Further, how long will present freedoms last now that we’ve adopted a social ideal that requires thought control and abolishes the open public discussion and personal independence that hold rulers to account? Certainly our current ideals are not things we should conserve. Right-wingers sometimes worry that the future will bring a horrible Leftist utopia, like Brave New World only more perverse sexually. It’s more likely though that the future will be simply stupid and brutal. Utopia is impossible, and forbidding thought doesn’t make it less so. Social order requires particular loyalties, concrete ideals of conduct, and willingness to sacrifice one’s own interests. Abolish those things in the name of the universal right of self-realization, and the result may be very bad but it won’t be the horrifying perfection of a Leftist utopia.

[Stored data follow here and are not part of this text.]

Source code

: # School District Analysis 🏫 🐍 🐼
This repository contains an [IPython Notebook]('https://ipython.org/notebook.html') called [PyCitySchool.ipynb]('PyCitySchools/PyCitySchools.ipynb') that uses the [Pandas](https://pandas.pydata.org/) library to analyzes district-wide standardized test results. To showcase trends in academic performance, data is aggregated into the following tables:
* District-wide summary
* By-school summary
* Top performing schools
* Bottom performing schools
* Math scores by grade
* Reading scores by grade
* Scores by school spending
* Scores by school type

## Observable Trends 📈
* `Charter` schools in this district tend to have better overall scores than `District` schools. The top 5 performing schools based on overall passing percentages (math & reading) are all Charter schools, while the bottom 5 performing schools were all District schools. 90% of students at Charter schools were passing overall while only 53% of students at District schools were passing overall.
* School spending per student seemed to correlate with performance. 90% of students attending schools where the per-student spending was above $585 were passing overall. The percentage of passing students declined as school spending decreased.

So things seem bad, but not utterly impossible. There is always something to work with and for. What do we do though? Here are some approaches people have suggested:

  1. Mainstream conservatism takes the existing life of society as a standard, resolving conflicts when possible in favor of traditional ways. It’s not an approach that can work once the Left has won decisively, and standards that in principle reject tradition (like inclusiveness and self-realization) are treated as ultimate by all respectable authority. That’s where we are now.
  2. Libertarianism at its best (that is, most traditionalist) observes that tyranny requires government to enforce it. In the absence of government, people rely not only on the market but on traditional arrangements like family, ethnicity and religion to order life and provide security. Therefore, libertarians say, the best way to let human life develop in accordance with its own principles rather than those imposed by the Left is to do away with the state as much as possible. The problem, though, is that the ultimate standard for libertarians is freedom—which as an ultimate standard can only mean the untrammelled self-defining human will—and that standard is likely to determine the strategy, alliances, and practical effect of the movement.
  3. Withdrawal. Public life in the West is intolerable today. On the other hand people can do what they want in private. So instead of watching the Viagra ads on the evening news and sending your kids to be indoctrinated at school why not drop out and live as you choose? This approach has much to recommend it. It’s not equally possible for everyone, however, because of personal complications or because it requires the support of a community—most likely a religious one—and not everyone belongs to such a community or could join in good faith. A further difficulty is that withdrawal from public life can mean loss of influence, and that could be dangerous in a world in which giving children a traditional upbringing might at some point be declared a form of child abuse justifying state intervention.
  4. Restoration of the traditions of America and Christendom. That’s the obvious goal for conservatives if neither “what is” nor “as you wish” are taken as standards. The way forward to restoration is, however, unclear. At present it must exist largely as a movement of personal or at most marginal local reform, and as an intellectual movement that aims to clarify what a rebirth of Christendom and of America would be.

So what is the conclusion? As usual, a little eclecticism seems in order. If the principles that are publicly all-but-compulsory are radically wrong, alternative principles are needed, and Christendom and the traditional American regime can provide them. The alternative must be based on something actual, however, which requires disassociation from the existing way of life. Some degree of withdrawal is therefore necessary. That will require limitation of state power, so libertarianism is also needed. And it will require sensitivity to the seeds and remnants of a better way of life in what we have now, so mainstream conservatism, perhaps in a more self-aware form, has a necessary role as well. Each can contribute. Let a thousand flowers bloom!